• _Exercise objective_: Say how many lines of the data below have the word "println" in them. Add nothing else.

• _Extracted data_:
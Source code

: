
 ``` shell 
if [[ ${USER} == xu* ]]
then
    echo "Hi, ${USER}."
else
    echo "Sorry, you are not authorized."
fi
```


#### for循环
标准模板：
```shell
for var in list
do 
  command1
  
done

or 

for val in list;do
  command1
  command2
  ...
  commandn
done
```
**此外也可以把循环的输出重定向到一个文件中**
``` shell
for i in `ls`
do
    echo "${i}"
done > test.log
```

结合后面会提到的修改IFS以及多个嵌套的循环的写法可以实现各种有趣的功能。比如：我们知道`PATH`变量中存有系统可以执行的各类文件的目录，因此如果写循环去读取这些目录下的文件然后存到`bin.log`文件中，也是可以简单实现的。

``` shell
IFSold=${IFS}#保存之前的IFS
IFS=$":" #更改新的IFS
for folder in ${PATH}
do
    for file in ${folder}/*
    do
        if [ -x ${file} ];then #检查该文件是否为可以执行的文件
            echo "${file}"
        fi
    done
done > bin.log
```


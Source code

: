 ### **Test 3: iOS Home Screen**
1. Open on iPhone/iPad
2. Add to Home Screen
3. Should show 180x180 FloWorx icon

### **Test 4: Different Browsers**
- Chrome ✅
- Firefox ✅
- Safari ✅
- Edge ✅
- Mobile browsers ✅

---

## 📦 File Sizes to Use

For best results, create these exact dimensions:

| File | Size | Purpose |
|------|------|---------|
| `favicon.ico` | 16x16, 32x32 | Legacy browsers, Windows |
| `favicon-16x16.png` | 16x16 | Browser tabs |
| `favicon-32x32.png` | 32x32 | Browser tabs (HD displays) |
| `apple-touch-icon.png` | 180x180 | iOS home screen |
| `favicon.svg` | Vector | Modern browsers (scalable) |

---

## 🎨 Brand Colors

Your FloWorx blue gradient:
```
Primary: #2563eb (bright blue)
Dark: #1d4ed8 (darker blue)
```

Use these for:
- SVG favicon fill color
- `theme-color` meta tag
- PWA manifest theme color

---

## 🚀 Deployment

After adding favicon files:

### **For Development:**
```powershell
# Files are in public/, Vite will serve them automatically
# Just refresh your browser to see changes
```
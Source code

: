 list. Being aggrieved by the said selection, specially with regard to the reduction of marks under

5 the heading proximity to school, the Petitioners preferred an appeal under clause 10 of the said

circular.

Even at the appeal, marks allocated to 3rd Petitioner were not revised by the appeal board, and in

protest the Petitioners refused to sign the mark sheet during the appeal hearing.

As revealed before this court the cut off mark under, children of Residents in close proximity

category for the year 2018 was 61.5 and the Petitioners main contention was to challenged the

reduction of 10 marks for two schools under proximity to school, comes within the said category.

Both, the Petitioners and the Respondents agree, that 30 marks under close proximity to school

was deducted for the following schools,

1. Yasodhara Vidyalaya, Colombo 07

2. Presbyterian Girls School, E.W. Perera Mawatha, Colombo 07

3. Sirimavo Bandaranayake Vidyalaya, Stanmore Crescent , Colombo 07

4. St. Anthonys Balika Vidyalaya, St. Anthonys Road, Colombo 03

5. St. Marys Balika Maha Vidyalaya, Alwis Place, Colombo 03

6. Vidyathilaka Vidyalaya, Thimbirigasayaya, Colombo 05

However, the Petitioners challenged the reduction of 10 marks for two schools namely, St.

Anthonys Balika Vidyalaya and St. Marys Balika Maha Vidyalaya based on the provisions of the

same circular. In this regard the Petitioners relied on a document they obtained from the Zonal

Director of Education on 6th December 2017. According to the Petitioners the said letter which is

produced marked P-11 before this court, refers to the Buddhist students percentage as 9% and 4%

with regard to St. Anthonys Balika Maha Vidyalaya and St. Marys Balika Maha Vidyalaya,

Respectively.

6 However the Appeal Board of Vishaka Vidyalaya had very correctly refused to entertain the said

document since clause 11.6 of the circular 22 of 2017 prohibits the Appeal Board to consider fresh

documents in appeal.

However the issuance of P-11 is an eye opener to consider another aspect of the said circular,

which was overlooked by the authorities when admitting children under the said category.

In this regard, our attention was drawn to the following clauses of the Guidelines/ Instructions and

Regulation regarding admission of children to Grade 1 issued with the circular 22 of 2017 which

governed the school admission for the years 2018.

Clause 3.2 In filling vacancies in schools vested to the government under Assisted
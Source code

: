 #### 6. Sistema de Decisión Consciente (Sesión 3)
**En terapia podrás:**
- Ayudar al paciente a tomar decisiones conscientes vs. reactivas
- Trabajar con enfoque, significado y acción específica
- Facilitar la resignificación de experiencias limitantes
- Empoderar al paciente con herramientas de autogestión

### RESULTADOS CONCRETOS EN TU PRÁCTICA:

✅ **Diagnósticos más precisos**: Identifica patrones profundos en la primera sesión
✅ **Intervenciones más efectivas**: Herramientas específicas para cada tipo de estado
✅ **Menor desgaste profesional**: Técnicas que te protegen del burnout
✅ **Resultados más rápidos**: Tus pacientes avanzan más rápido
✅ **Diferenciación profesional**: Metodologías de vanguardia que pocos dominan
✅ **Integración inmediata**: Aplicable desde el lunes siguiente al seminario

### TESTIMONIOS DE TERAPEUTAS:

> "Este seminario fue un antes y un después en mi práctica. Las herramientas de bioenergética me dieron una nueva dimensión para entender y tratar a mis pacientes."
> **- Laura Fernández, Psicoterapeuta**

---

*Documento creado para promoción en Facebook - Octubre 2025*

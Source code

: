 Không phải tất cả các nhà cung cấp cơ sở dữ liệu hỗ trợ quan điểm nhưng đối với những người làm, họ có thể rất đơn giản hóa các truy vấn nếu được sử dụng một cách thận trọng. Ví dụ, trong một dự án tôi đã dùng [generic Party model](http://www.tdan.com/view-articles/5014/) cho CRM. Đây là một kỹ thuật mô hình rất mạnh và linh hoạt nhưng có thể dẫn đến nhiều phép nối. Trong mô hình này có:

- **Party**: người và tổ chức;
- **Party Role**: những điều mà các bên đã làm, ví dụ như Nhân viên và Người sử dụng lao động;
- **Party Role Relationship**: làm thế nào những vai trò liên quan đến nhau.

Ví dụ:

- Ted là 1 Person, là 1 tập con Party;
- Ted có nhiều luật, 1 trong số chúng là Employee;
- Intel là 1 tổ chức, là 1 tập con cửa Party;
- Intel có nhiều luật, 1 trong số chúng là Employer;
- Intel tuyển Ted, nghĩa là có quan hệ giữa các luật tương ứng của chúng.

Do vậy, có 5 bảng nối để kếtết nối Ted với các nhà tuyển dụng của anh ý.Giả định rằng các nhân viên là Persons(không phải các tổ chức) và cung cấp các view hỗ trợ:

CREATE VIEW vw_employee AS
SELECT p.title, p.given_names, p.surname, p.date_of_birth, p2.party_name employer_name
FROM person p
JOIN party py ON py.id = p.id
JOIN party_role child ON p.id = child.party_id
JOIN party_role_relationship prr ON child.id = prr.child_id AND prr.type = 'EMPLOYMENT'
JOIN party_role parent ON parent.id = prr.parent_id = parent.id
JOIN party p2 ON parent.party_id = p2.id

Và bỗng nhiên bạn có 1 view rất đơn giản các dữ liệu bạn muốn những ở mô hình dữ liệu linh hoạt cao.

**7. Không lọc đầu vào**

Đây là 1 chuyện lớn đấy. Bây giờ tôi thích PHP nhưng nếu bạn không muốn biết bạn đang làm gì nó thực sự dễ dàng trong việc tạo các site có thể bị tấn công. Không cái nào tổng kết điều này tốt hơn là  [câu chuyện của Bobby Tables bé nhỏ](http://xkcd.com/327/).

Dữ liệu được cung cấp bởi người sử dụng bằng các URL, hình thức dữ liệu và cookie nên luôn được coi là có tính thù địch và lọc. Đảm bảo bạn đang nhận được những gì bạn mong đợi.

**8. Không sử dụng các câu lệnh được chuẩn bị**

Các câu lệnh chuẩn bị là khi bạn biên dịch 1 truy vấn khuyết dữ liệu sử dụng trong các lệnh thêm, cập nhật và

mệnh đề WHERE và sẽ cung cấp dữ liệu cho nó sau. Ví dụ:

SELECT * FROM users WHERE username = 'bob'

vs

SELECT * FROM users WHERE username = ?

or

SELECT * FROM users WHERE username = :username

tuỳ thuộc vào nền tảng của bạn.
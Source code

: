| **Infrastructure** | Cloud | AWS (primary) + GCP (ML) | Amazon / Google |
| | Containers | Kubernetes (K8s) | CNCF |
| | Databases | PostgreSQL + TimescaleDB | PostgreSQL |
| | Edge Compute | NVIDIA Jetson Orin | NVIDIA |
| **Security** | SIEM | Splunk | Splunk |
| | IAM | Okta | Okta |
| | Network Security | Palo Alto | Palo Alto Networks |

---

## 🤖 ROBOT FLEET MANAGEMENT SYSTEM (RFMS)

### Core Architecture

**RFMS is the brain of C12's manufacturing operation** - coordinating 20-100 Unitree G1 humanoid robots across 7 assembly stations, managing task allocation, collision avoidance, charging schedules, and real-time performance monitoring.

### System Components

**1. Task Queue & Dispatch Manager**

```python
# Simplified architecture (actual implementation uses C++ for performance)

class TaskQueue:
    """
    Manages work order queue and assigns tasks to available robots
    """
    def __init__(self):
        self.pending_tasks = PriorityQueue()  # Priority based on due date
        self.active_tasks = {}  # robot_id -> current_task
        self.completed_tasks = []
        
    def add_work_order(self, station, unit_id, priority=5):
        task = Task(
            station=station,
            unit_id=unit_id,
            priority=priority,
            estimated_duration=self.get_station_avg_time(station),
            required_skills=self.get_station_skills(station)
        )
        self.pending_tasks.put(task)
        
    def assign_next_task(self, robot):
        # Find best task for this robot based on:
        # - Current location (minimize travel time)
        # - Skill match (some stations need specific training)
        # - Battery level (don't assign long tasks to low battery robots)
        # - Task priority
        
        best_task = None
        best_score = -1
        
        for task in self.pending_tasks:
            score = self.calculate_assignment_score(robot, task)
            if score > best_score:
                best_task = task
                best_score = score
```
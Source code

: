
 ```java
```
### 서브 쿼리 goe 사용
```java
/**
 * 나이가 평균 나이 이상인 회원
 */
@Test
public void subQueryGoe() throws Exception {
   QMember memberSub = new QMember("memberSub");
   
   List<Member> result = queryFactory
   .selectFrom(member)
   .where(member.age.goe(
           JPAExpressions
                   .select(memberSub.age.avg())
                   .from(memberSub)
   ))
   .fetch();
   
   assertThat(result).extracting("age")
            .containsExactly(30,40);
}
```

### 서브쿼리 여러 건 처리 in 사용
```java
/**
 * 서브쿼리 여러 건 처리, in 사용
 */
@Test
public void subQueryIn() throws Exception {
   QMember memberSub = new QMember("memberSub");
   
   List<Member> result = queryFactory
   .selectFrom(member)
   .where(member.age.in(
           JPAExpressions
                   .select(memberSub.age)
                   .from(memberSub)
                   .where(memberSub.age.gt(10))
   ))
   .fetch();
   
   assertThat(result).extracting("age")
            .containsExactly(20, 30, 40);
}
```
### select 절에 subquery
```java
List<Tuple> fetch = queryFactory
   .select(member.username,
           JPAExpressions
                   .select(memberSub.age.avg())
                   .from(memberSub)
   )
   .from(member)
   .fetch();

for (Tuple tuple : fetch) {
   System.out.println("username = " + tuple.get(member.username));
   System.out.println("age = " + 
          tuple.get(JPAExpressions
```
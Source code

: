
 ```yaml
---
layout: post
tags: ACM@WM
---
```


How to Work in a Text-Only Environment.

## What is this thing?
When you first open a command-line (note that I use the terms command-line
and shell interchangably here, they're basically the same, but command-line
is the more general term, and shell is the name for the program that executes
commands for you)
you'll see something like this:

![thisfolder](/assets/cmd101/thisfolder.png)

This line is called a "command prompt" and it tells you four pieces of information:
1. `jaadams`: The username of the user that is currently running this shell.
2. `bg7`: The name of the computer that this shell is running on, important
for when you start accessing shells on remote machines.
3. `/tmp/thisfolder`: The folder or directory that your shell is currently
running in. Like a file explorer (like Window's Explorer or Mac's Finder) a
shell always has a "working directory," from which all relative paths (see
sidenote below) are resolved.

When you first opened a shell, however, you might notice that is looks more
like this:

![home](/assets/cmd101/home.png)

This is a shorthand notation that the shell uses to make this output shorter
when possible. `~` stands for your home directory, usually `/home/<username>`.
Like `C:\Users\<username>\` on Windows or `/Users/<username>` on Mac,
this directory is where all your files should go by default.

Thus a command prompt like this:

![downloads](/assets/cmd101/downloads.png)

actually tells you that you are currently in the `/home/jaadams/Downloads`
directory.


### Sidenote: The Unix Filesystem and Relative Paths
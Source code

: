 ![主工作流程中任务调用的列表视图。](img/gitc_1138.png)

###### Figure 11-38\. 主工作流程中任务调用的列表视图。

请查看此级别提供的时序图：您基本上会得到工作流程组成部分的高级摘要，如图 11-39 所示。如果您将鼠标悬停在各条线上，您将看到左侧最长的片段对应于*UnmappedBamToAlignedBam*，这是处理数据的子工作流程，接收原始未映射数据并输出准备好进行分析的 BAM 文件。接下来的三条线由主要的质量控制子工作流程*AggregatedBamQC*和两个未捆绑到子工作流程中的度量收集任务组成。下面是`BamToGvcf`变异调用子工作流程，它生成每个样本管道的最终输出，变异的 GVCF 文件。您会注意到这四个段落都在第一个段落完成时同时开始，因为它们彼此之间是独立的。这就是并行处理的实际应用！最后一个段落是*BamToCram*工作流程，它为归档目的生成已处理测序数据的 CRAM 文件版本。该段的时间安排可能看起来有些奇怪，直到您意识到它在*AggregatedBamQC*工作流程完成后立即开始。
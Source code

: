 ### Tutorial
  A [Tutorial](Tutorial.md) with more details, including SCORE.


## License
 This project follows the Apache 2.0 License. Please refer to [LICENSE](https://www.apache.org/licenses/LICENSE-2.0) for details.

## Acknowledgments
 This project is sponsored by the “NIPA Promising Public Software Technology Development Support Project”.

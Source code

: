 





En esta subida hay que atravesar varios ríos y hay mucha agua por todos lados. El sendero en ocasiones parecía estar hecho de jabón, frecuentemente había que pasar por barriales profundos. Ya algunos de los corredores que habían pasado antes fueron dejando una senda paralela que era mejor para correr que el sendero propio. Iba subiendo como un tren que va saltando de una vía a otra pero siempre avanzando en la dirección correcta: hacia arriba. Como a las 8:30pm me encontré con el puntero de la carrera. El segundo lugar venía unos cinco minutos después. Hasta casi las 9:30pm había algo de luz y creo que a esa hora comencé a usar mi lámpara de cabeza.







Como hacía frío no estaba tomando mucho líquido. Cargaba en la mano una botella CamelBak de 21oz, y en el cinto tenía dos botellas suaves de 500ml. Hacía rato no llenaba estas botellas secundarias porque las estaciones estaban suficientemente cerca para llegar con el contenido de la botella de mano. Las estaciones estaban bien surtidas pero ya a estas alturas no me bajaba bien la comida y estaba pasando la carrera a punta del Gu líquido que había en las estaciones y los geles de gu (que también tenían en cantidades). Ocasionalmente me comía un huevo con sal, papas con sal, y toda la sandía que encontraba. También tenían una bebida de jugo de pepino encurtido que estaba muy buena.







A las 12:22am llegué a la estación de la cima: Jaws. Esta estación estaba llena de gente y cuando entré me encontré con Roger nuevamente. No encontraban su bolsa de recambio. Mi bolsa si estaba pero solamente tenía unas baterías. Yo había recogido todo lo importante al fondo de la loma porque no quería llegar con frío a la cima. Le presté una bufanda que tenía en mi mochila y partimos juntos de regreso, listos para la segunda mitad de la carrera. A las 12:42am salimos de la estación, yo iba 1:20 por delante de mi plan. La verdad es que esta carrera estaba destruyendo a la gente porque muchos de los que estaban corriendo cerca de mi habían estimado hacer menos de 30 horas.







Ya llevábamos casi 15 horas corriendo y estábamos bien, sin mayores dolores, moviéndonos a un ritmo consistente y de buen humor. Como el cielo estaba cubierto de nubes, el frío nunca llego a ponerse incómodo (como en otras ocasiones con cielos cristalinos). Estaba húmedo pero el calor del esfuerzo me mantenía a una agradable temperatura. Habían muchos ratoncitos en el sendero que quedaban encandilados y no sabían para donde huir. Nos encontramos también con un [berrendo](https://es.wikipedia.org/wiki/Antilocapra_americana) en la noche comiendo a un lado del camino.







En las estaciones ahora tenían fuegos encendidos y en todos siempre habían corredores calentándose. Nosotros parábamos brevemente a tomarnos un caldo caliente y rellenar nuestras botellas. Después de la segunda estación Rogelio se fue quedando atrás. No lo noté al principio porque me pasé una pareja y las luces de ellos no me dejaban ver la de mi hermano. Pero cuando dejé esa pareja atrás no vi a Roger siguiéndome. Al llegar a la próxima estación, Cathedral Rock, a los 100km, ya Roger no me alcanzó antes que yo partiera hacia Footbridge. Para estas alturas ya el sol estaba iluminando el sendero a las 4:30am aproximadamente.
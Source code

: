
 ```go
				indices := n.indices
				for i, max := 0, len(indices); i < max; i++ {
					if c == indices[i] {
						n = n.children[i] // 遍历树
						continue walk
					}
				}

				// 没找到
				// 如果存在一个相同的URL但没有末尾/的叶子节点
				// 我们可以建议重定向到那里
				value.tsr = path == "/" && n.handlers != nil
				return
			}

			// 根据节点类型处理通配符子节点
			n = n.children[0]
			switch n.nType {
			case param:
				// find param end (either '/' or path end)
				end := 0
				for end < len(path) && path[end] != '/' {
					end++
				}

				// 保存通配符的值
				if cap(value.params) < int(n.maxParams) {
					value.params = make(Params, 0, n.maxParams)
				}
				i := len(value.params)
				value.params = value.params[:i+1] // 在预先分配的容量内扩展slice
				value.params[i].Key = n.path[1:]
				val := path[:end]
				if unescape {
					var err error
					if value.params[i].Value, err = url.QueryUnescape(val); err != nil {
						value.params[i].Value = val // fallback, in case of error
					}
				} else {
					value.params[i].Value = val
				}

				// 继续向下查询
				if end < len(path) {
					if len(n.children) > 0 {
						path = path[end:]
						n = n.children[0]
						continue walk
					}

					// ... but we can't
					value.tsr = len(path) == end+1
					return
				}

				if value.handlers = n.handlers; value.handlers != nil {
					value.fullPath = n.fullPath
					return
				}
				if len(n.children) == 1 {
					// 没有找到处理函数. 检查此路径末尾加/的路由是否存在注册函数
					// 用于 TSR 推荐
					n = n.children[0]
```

• _Completed task_: 2